People have a tendency to hear a metaphor and think that because it has been simplified it does not apply. The same applies to my drawing, very quick and simple.

The windings on a 220v motor have two separate paths. When wired 110v, a single supply of 110v is used to fill both windings (bucket). When wired 220v, two separate 110v feeds fill their half (bucket) simultaneously.

Red = one branch of 110v windings Blue = one branch of 110v windings. Both sets of winding can be combined: In a series - increases resistance of the windings which leads to more heat and issues arising there from. In parallel - which decreases resistance which leads to more heat and issues arising there from. Of course, modern motors are designed to minimize these issues, but there is still a theoretical advantage for 220v. 









I repeat, *regardless if it is sized correctly* running 220v will make a difference. How perceivable is that difference is the only real question. There are many variables contributing to that difference. The mass that the motor has to rotate is one of the bigger factors. You won't notice as much change on a table saw that has to start rotating a 18 oz blade as you will a dust collector with a 3 lb propeller, or a high capacity air compressor, hence larger compressors don't even have a 110v option. If it was just a "hose" size issue, you could run a 6 gauge,110v 40 amp circuit to a 5 horse.


----------



## oldnovice (Mar 7, 2009)

*JamesT, *I used 10 Amps just to make the calculations without a calculator! Since the actual current was closer to 20 Amps, the voltage drop would be double the numbers in my previous post or a 6.4 volt drop.

And, yes I was getting off track! When some see HP they think it is like a car which generates horsepower while an electrical component, like a motor, consumes that amount of power, ie 1HP = 746 Watts and Watts is Voltage X Current so 1.5 HP is 1119 Watts and 1119/120 VAC = 9.325 Amps, or 1119/220 VAC = 5.08 Amps, in both cases assuming 100% effeciency of the motor which is theoretical!

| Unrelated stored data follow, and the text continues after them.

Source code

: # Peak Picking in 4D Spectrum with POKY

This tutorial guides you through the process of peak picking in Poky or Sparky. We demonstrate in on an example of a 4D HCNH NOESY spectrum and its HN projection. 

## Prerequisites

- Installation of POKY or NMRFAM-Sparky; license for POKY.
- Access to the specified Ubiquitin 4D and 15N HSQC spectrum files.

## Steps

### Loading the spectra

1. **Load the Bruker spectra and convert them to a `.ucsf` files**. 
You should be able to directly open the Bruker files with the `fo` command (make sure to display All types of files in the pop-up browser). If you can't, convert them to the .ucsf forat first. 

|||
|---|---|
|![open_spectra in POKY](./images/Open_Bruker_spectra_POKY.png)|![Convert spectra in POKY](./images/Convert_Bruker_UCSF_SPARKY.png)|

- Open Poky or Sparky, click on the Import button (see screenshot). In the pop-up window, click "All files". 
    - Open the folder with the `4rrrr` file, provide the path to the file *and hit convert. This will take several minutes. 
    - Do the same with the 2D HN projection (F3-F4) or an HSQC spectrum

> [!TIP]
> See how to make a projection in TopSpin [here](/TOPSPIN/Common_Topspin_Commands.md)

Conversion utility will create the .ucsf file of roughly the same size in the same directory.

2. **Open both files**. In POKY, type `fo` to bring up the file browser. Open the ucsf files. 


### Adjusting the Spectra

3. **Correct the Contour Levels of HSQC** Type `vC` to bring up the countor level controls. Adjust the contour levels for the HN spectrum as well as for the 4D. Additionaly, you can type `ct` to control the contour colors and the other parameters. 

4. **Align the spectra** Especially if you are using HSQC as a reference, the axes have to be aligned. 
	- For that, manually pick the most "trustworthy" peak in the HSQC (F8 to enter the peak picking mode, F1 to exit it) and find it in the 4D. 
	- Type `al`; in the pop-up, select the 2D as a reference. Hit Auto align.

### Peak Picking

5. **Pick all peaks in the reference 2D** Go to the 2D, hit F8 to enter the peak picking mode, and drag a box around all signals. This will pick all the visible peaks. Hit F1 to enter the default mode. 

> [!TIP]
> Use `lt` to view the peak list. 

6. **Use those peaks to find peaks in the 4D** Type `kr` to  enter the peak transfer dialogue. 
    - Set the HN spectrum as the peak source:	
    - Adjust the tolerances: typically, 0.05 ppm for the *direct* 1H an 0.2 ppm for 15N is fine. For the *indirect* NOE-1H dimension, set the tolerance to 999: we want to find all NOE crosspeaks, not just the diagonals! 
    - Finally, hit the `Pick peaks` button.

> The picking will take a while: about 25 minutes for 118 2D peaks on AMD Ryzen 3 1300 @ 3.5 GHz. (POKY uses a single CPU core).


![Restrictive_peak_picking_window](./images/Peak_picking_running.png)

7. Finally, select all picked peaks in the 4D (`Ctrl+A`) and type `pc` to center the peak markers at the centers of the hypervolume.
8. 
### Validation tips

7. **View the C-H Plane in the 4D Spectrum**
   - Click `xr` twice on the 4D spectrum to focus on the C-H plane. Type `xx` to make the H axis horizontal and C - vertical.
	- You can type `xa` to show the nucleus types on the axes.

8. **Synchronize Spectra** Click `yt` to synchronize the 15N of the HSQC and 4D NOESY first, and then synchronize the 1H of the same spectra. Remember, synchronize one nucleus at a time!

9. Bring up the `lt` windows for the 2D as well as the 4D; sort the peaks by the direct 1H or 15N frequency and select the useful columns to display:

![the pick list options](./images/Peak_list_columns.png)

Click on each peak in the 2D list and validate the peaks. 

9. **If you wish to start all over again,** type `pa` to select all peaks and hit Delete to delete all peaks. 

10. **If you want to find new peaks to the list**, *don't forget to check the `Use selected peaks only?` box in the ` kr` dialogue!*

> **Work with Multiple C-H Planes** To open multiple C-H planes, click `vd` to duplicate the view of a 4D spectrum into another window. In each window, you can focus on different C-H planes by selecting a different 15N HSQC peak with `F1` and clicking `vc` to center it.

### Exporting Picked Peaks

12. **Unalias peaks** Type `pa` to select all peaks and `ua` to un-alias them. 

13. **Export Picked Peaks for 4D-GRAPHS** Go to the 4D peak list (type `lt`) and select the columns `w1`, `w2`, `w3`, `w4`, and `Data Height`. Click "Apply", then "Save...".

*guitchess* is correct in the current paths when rewiring a motor even if the drawing has bad bearings … chuckle!


----------



## JamesT (Mar 1, 2013)

oldnovice and quitchess,
Getting to be an interesting discussion, however I think we're getting beyond helping "beginningwoodworker". Sorry about that beginningwoodworker, didn't mean to get carried away.
quitchess, I agree with oldnovice, do something about those bearings!


----------



## BGST (Apr 5, 2016)

I switched my motor to 115 but the set up in the garage but pulled too many amps and kept flipping the breaker. I had an electrician install the 220 wiring but when I went to switch the motor back to 220 I realized I should have asked him to do it for me. The wiring diagram shows there are 6 wires (they are numbered 1, 2, 3, 4, 5, 8). To be 220 set up the diagram shows that #1 is alone, numbers 4 & 8 connected and 2,3,5 should be connected. Why would #1 be on its own? It was being used in the 115 set up. Thank you.


----------